* WHAT YOU HAVE TO DO:
Restate word for word the section of the entries that opens at the line containing "创建评论或者回复 articleId 文章 id" and closes at the line containing "relativistic jets from black hole X-ray binaries", both lines kept, pictures dropped.

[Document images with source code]
____

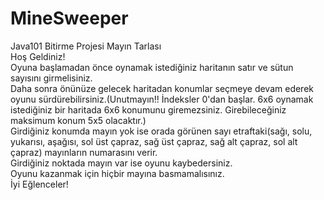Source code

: # MineSweeper
Java101 Bitirme Projesi Mayın Tarlası  
Hoş Geldiniz!  
Oyuna başlamadan önce oynamak istediğiniz haritanın satır ve sütun sayısını girmelisiniz.  
Daha sonra önünüze gelecek haritadan konumlar seçmeye devam ederek oyunu sürdürebilirsiniz.(Unutmayın!! İndeksler 0'dan başlar. 6x6 oynamak istediğiniz bir haritada 6x6 konumunu giremezsiniz. Girebileceğiniz maksimum konum 5x5 olacaktır.)  
Girdiğiniz konumda mayın yok ise orada görünen sayı etraftaki(sağı, solu, yukarısı, aşağısı, sol üst çapraz, sağ üst çapraz, sağ alt çapraz, sol alt çapraz) mayınların numarasını verir.  
Girdiğiniz noktada mayın var ise oyunu kaybedersiniz.  
Oyunu kazanmak için hiçbir mayına basmamalısınız.  
İyi Eğlenceler!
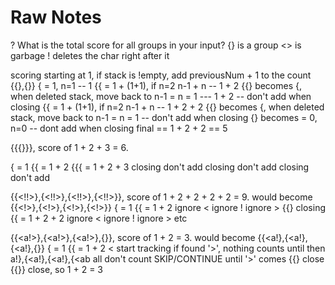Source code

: # Raw Notes

? What is the total score for all groups in your input?
{} is a group
<> is garbage
! deletes the char right after it

scoring
starting at 1, if stack is !empty, add previousNum + 1 to the count
{{},{}}
{ = 1, n=1 -- 1
		{{ = 1 + (1+1), if n=2 n-1 + n -- 1 + 2
	{{} becomes {, when deleted stack, move back to n-1 = n = 1 --- 1 + 2 -- don't add when closing
		{{ = 1 + (1+1), if n=2 n-1 + n -- 1 + 2 + 2
	{{} becomes {, when deleted stack, move back to n-1 = n = 1 -- don't add when closing
{} becomes = 0, n=0 -- dont add when closing
final == 1 + 2 + 2 == 5

{{{}}}, score of 1 + 2 + 3 = 6.

{ = 1
	{{ = 1 + 2
		{{{ = 1 + 2 + 3
		closing don't add
	closing don't add
closing don't add

{{<!!>},{<!!>},{<!!>},{<!!>}}, score of 1 + 2 + 2 + 2 + 2 = 9.
would become
{{<!>},{<!>},{<!>},{<!>}}
{ = 1
	{{ = 1 + 2
  ignore <
  ignore !
  ignore >
{{} closing
	{{ = 1 + 2 + 2
  ignore <
  ignore !
  ignore >
  etc

  {{<a!>},{<a!>},{<a!>},{<ab>}}, score of 1 + 2 = 3.
would become
{{<a!},{<a!},{<a!},{<ab>}}
{ = 1
{{ = 1 + 2
  < start tracking if found '>', nothing counts until then
a!},{<a!},{<a!},{<ab all don't count SKIP/CONTINUE
until '>' comes
{{} close
{{}} close, so 1 + 2 = 3



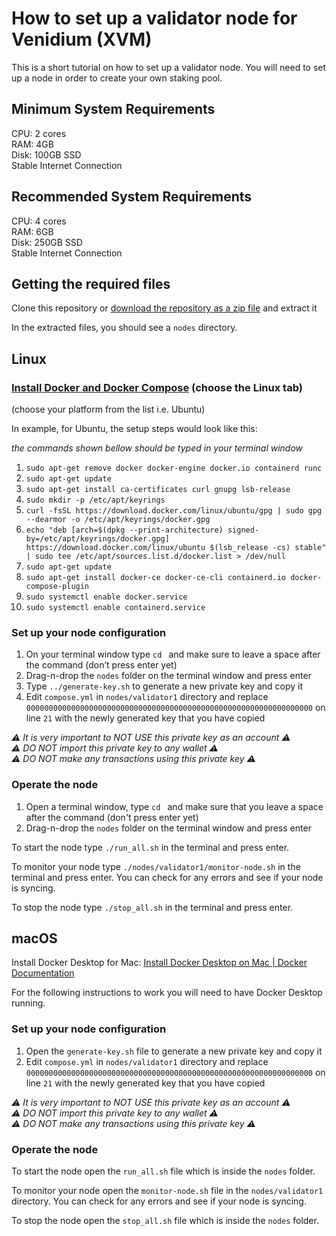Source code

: # How to set up a validator node for Venidium (XVM)

This is a short tutorial on how to set up a validator node.
You will need to set up a node in order to create your own staking pool.

## Minimum System Requirements

CPU: 2 cores  
RAM: 4GB  
Disk: 100GB SSD  
Stable Internet Connection  

## Recommended System Requirements

CPU: 4 cores  
RAM: 6GB  
Disk: 250GB SSD  
Stable Internet Connection  

## Getting the required files

Clone this repository or [download the repository as a zip file](https://github.com/Venidium-Network/venidium-evm-node/archive/refs/heads/main.zip) and extract it

In the extracted files, you should see a `nodes` directory.

## Linux

### [Install Docker and Docker Compose](https://docs.docker.com/engine/install/) (choose the Linux tab)

(choose your platform from the list i.e. Ubuntu)

In example, for Ubuntu, the setup steps would look like this:

_the commands shown bellow should be typed in your terminal window_

1. `sudo apt-get remove docker docker-engine docker.io containerd runc`
1. `sudo apt-get update`
1. `sudo apt-get install ca-certificates curl gnupg lsb-release`
1. `sudo mkdir -p /etc/apt/keyrings`
1. `curl -fsSL https://download.docker.com/linux/ubuntu/gpg | sudo gpg --dearmor -o /etc/apt/keyrings/docker.gpg`
1. `echo "deb [arch=$(dpkg --print-architecture) signed-by=/etc/apt/keyrings/docker.gpg] https://download.docker.com/linux/ubuntu $(lsb_release -cs) stable" | sudo tee /etc/apt/sources.list.d/docker.list > /dev/null`
1. `sudo apt-get update`
1. `sudo apt-get install docker-ce docker-ce-cli containerd.io docker-compose-plugin`
1. `sudo systemctl enable docker.service`
1. `sudo systemctl enable containerd.service`

### Set up your node configuration

1. On your terminal window type `cd ` and make sure to leave a space after the command (don’t press enter yet)
1. Drag-n-drop the `nodes` folder on the terminal window and press enter
1. Type `../generate-key.sh` to generate a new private key and copy it
1. Edit `compose.yml` in `nodes/validator1` directory and replace `0000000000000000000000000000000000000000000000000000000000000000` on line `21` with the newly generated key that you have copied

_⚠️ It is very important to NOT USE this private key as an account ⚠️_  
_⚠️ DO NOT import this private key to any wallet ⚠️_  
_⚠️ DO NOT make any transactions using this private key ⚠️_  

### Operate the node

1. Open a terminal window, type `cd ` and make sure that you leave a space after the command (don't press enter yet)
1. Drag-n-drop the `nodes` folder on the terminal window and press enter

To start the node type `./run_all.sh` in the terminal and press enter.

To monitor your node type `./nodes/validator1/monitor-node.sh` in the terminal and press enter.
You can check for any errors and see if your node is syncing.

To stop the node type `./stop_all.sh` in the terminal and press enter.

## macOS

Install Docker Desktop for Mac: [Install Docker Desktop on Mac | Docker Documentation](https://docs.docker.com/desktop/mac/install/)

For the following instructions to work you will need to have Docker Desktop running.

### Set up your node configuration

1. Open the `generate-key.sh` file to generate a new private key and copy it
1. Edit `compose.yml` in `nodes/validator1` directory and replace `0000000000000000000000000000000000000000000000000000000000000000` on line `21` with the newly generated key that you have copied

_⚠️ It is very important to NOT USE this private key as an account ⚠️_  
_⚠️ DO NOT import this private key to any wallet ⚠️_  
_⚠️ DO NOT make any transactions using this private key ⚠️_  

### Operate the node

To start the node open the `run_all.sh` file which is inside the `nodes` folder.

To monitor your node open the `monitor-node.sh` file in the `nodes/validator1` directory.
You can check for any errors and see if your node is syncing.

To stop the node open the `stop_all.sh` file which is inside the `nodes` folder.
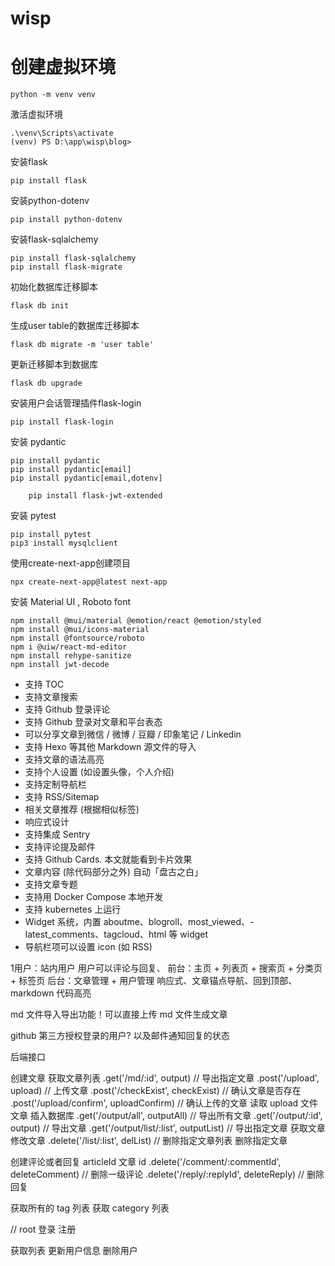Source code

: # wisp

# 创建虚拟环境

    python -m venv venv


激活虚拟环境

    .\venv\Scripts\activate
    (venv) PS D:\app\wisp\blog>

安装flask

    pip install flask

安装python-dotenv

    pip install python-dotenv

安装flask-sqlalchemy

    pip install flask-sqlalchemy
    pip install flask-migrate

初始化数据库迁移脚本

    flask db init

生成user table的数据库迁移脚本

    flask db migrate -m 'user table'

更新迁移脚本到数据库

    flask db upgrade

安装用户会话管理插件flask-login

    pip install flask-login

安装 pydantic

    pip install pydantic
    pip install pydantic[email]
    pip install pydantic[email,dotenv]

        pip install flask-jwt-extended

安装 pytest

    pip install pytest
    pip3 install mysqlclient

使用create-next-app创建项目

    npx create-next-app@latest next-app

安装  Material UI ,  Roboto font


    npm install @mui/material @emotion/react @emotion/styled
    npm install @mui/icons-material
    npm install @fontsource/roboto
    npm i @uiw/react-md-editor
    npm install rehype-sanitize
    npm install jwt-decode

<!-- - 可以通过后台对文章、标签等做增删改查 -->
<!-- - 后台支持 Markdown 编辑 / 预览 -->
<!-- - 支持代码语法高亮 -->
- 支持 TOC
- 支持文章搜索
- 支持 Github 登录评论
- 支持 Github 登录对文章和平台表态
- 可以分享文章到微信 / 微博 / 豆瓣 / 印象笔记 / Linkedin
- 支持 Hexo 等其他 Markdown 源文件的导入
- 支持文章的语法高亮
- 支持个人设置 (如设置头像，个人介绍)
- 支持定制导航栏
- 支持 RSS/Sitemap
- 相关文章推荐 (根据相似标签)
- 响应式设计
- 支持集成 Sentry
- 支持评论提及邮件
- 支持 Github Cards. 本文就能看到卡片效果
- 文章内容 (除代码部分之外) 自动「盘古之白」
- 支持文章专题
- 支持用 Docker Compose 本地开发
- 支持 kubernetes 上运行
- Widget 系统，内置 aboutme、blogroll、most_viewed、- latest_comments、tagcloud、html 等 widget
- 导航栏项可以设置 icon (如 RSS)


1用户：站内用户
用户可以评论与回复、
 前台：主页 + 列表页 + 搜索页 + 分类页 + 标签页
 后台：文章管理 + 用户管理
 响应式、文章锚点导航、回到顶部、markdown 代码高亮
 
 md 文件导入导出功能！可以直接上传 md 文件生成文章

 github 第三方授权登录的用户?
 以及邮件通知回复的状态



后端接口

创建文章
获取文章列表
  .get('/md/:id', output) // 导出指定文章
  .post('/upload', upload) // 上传文章
  .post('/checkExist', checkExist) // 确认文章是否存在
  .post('/upload/confirm', uploadConfirm) // 确认上传的文章 读取 upload 文件文章 插入数据库
  .get('/output/all', outputAll) // 导出所有文章
  .get('/output/:id', output) // 导出文章
  .get('/output/list/:list', outputList) // 导出指定文章
获取文章
修改文章
  .delete('/list/:list', delList) // 删除指定文章列表
删除指定文章

创建评论或者回复 articleId 文章 id
  .delete('/comment/:commentId', deleteComment) // 删除一级评论
  .delete('/reply/:replyId', deleteReply) // 删除回复

获取所有的 tag 列表
获取 category 列表

// root
登录
注册


获取列表
更新用户信息
删除用户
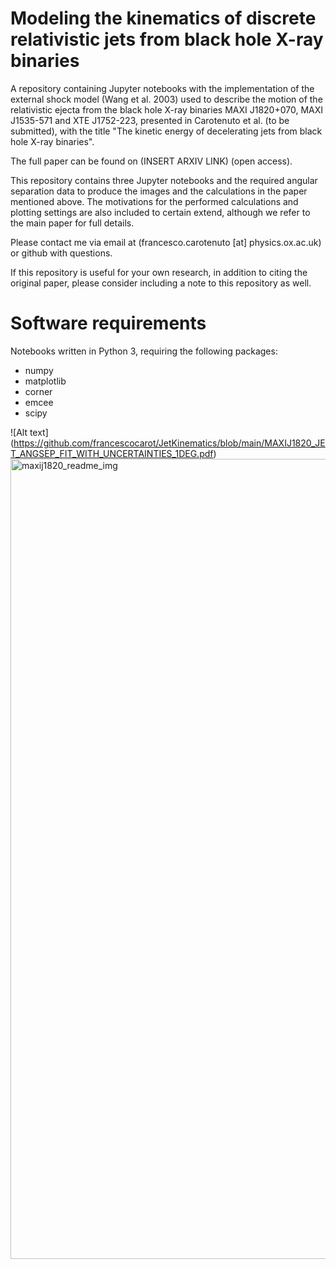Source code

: # Modeling the kinematics of discrete relativistic jets from black hole X-ray binaries

A repository containing Jupyter notebooks with the implementation of the external shock model (Wang et al. 2003) used to describe the motion of the relativistic ejecta from the black hole X-ray binaries MAXI J1820+070, MAXI J1535-571 and XTE J1752-223, presented in Carotenuto et al. (to be submitted), with the title "The kinetic energy of decelerating jets from black hole X-ray binaries".

The full paper can be found on (INSERT ARXIV LINK) (open access).

This repository contains three Jupyter notebooks and the required angular separation data to produce the images and the calculations in the paper mentioned above. The motivations for the performed calculations and plotting settings are also included to certain extend, although we refer to the main paper for full details.

Please contact me via email at (francesco.carotenuto [at] physics.ox.ac.uk) or github with questions.

If this repository is useful for your own research, in addition to citing the original paper, please consider including a note to this repository as well.

# Software requirements

Notebooks written in Python 3, requiring the following packages:
- numpy 
- matplotlib 
- corner
- emcee
- scipy

![Alt text] (https://github.com/francescocarot/JetKinematics/blob/main/MAXIJ1820_JET_ANGSEP_FIT_WITH_UNCERTAINTIES_1DEG.pdf)
<img width="1280" alt="maxij1820_readme_img" src="https://github.com/francescocarot/JetKinematics/assets/46523448/80ace31e-6f76-46fd-afa5-d13e746f0681">
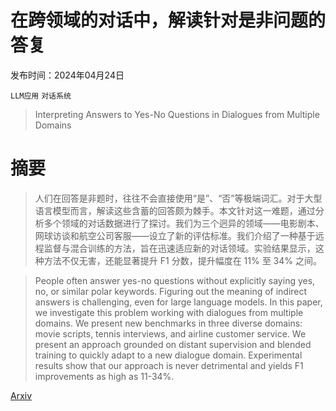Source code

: # 在跨领域的对话中，解读针对是非问题的答复

发布时间：2024年04月24日

`LLM应用` `对话系统`

> Interpreting Answers to Yes-No Questions in Dialogues from Multiple Domains

# 摘要

> 人们在回答是非题时，往往不会直接使用“是”、“否”等极端词汇。对于大型语言模型而言，解读这些含蓄的回答颇为棘手。本文针对这一难题，通过分析多个领域的对话数据进行了探讨。我们为三个迥异的领域——电影剧本、网球访谈和航空公司客服——设立了新的评估标准。我们介绍了一种基于远程监督与混合训练的方法，旨在迅速适应新的对话领域。实验结果显示，这种方法不仅无害，还能显著提升 F1 分数，提升幅度在 11% 至 34% 之间。

> People often answer yes-no questions without explicitly saying yes, no, or similar polar keywords. Figuring out the meaning of indirect answers is challenging, even for large language models. In this paper, we investigate this problem working with dialogues from multiple domains. We present new benchmarks in three diverse domains: movie scripts, tennis interviews, and airline customer service. We present an approach grounded on distant supervision and blended training to quickly adapt to a new dialogue domain. Experimental results show that our approach is never detrimental and yields F1 improvements as high as 11-34%.

[Arxiv](https://arxiv.org/abs/2404.16262)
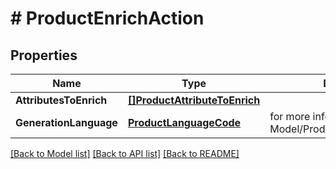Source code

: # # ProductEnrichAction


## Properties 


Name | Type | Description | Notes
------------ | ------------- | ------------- | -------------
**AttributesToEnrich**| [**[]ProductAttributeToEnrich**](ProductAttributeToEnrich.md) |   | [optional]
**GenerationLanguage**| [**ProductLanguageCode**](ProductLanguageCode.md) |  for more information please, see Model/ProductLanguageCode.php  | [optional] [default to PRODUCTLANGUAGECODE_UNKNOWN]


[[Back to Model list]](../../README.md#models) [[Back to API list]](../../README.md#endpoints) [[Back to README]](../../README.md)


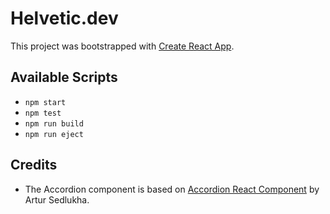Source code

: # Helvetic.dev

This project was bootstrapped with [Create React App](https://github.com/facebook/create-react-app).

## Available Scripts

* `npm start`
* `npm test`
* `npm run build`
* `npm run eject`

## Credits

* The Accordion component is based on [Accordion React Component](https://reactjsexample.com/accordion-react-component-with-animation/) by Artur Sedlukha.
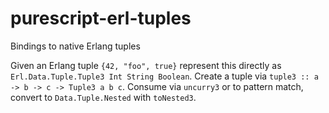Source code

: # purescript-erl-tuples
Bindings to native Erlang tuples

Given an Erlang tuple `{42, "foo", true}` represent this directly as `Erl.Data.Tuple.Tuple3 Int String Boolean`. Create a tuple via `tuple3 :: a -> b -> c -> Tuple3 a b c`. Consume via `uncurry3` or to pattern match, convert to `Data.Tuple.Nested` with `toNested3`.
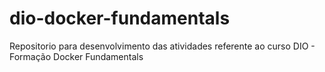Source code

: # dio-docker-fundamentals
Repositorio para desenvolvimento das atividades referente ao curso DIO - Formação Docker Fundamentals
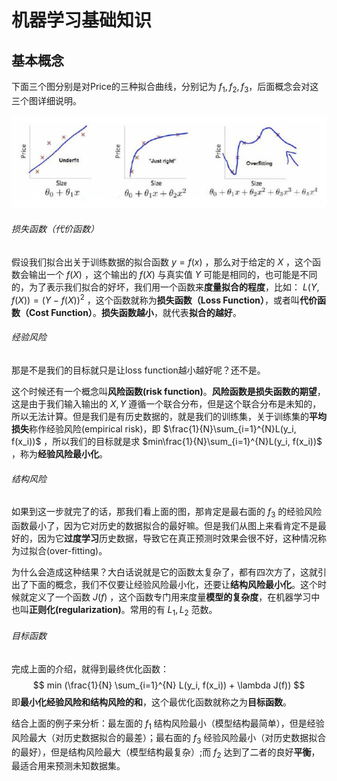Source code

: # 机器学习基础知识

## 基本概念

下面三个图分别是对Price的三种拟合曲线，分别记为 $f_1,f_2,f_3​$，后面概念会对这三个图详细说明。

![img](MachineLearningBasics.assets/v2-3f4959cd70308df496ecc4568a0d982d_hd.jpg)

###### 损失函数（代价函数）

假设我们拟合出关于训练数据的拟合函数 $y=f(x)$ ，那么对于给定的 $X$ ，这个函数会输出一个 $f(X)$ ，这个输出的 $f(X)$ 与真实值 $Y$ 可能是相同的，也可能是不同的，为了表示我们拟合的好坏，我们用一个函数来**度量拟合的程度**，比如： $L(Y, f(X)) = (Y - f(X))^2$ ，这个函数就称为**损失函数（Loss Function）**，或者叫**代价函数（Cost Function）**。**损失函数越小**，就代表**拟合的越好**。

###### 经验风险

那是不是我们的目标就只是让loss function越小越好呢？还不是。

这个时候还有一个概念叫**风险函数(risk function)**。**风险函数是损失函数的期望**，这是由于我们输入输出的 $X, Y$ 遵循一个联合分布，但是这个联合分布是未知的，所以无法计算。但是我们是有历史数据的，就是我们的训练集，关于训练集的**平均损失**称作经验风险(empirical risk)，即 $\frac{1}{N}\sum_{i=1}^{N}L(y_i, f(x_i))$ ，所以我们的目标就是求 $min\frac{1}{N}\sum_{i=1}^{N}L(y_i, f(x_i))$ ，称为**经验风险最小化**。

###### 结构风险

如果到这一步就完了的话，那我们看上面的图，那肯定是最右面的 $f_3$ 的经验风险函数最小了，因为它对历史的数据拟合的最好嘛。但是我们从图上来看肯定不是最好的，因为它**过度学习**历史数据，导致它在真正预测时效果会很不好，这种情况称为过拟合(over-fitting)。

为什么会造成这种结果？大白话说就是它的函数太复杂了，都有四次方了，这就引出了下面的概念，我们不仅要让经验风险最小化，还要让**结构风险最小化**。这个时候就定义了一个函数 $J(f)$ ，这个函数专门用来度量**模型的复杂度**，在机器学习中也叫**正则化(regularization)**。常用的有 $L_1,L_2$ 范数。

###### 目标函数

完成上面的介绍，就得到最终优化函数： 
$$
min (\frac{1}{N} \sum_{i=1}^{N} L(y_i, f(x_i)) + \lambda J(f))
$$
即**最小化经验风险和结构风险的和**，这个最优化函数就称之为**目标函数**。

结合上面的例子来分析：最左面的 $f_1$ 结构风险最小（模型结构最简单），但是经验风险最大（对历史数据拟合的最差）；最右面的 $f_3$ 经验风险最小（对历史数据拟合的最好），但是结构风险最大（模型结构最复杂）;而 $f_2$ 达到了二者的良好**平衡**，最适合用来预测未知数据集。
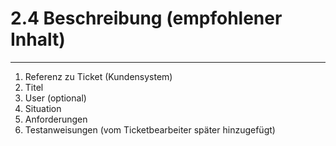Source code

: # 2.4 Beschreibung \(empfohlener Inhalt\)

---

1. Referenz zu Ticket \(Kundensystem\)
2. Titel
3. User \(optional\)
4. Situation
5. Anforderungen
6. Testanweisungen \(vom Ticketbearbeiter später hinzugefügt\)



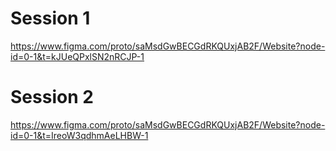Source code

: # Session 1

https://www.figma.com/proto/saMsdGwBECGdRKQUxjAB2F/Website?node-id=0-1&t=kJUeQPxlSN2nRCJP-1

# Session 2
https://www.figma.com/proto/saMsdGwBECGdRKQUxjAB2F/Website?node-id=0-1&t=IreoW3qdhmAeLHBW-1
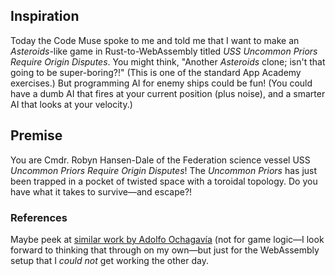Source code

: ## Inspiration

Today the Code Muse spoke to me and told me that I want to make an _Asteroids_-like game in Rust-to-WebAssembly titled _USS Uncommon Priors Require Origin Disputes_. You might think, "Another _Asteroids_ clone; isn't that going to be super-boring?!" (This is one of the standard App Academy exercises.) But programming AI for enemy ships could be fun! (You could have a dumb AI that fires at your current position (plus noise), and a smarter AI that looks at your velocity.)

## Premise

You are Cmdr. Robyn Hansen-Dale of the Federation science vessel USS _Uncommon Priors Require Origin Disputes_! The _Uncommon Priors_ has just been trapped in a pocket of twisted space with a toroidal topology. Do you have what it takes to survive—and escape?!

### References

Maybe peek at [similar work by Adolfo Ochagavía](https://aochagavia.github.io/blog/rocket---a-rust-game-running-on-wasm/) (not for game logic—I look forward to thinking that through on my own—but just for the WebAssembly setup that I _could not_ get working the other day.
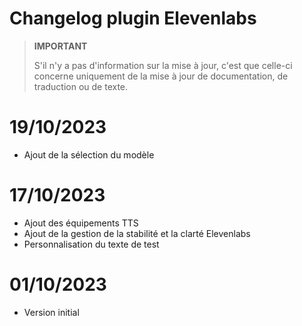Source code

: # Changelog plugin Elevenlabs 

>**IMPORTANT**
>
>S'il n'y a pas d'information sur la mise à jour, c'est que celle-ci concerne uniquement de la mise à jour de documentation, de traduction ou de texte.
# 19/10/2023
- Ajout de la sélection du modèle
# 17/10/2023
- Ajout des équipements TTS
- Ajout de la gestion de la stabilité et la clarté Elevenlabs
- Personnalisation du texte de test 
# 01/10/2023

- Version initial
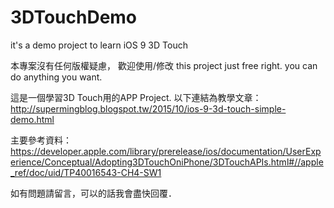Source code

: # 3DTouchDemo
it's a demo project to learn iOS 9 3D Touch 

本專案沒有任何版權疑慮， 歡迎使用/修改
this project just free right. you can do anything you want.

這是一個學習3D Touch用的APP Project.
以下連結為教學文章：
http://supermingblog.blogspot.tw/2015/10/ios-9-3d-touch-simple-demo.html

主要參考資料：
https://developer.apple.com/library/prerelease/ios/documentation/UserExperience/Conceptual/Adopting3DTouchOniPhone/3DTouchAPIs.html#//apple_ref/doc/uid/TP40016543-CH4-SW1

如有問題請留言，可以的話我會盡快回覆．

____

* EXERCISE SOLUTION:
创建评论或者回复 articleId 文章 id
  .delete('/comment/:commentId', deleteComment) // 删除一级评论
  .delete('/reply/:replyId', deleteReply) // 删除回复

获取所有的 tag 列表
获取 category 列表

// root
登录
注册


获取列表
更新用户信息
删除用户
Source code

: # Modeling the kinematics of discrete relativistic jets from black hole X-ray binaries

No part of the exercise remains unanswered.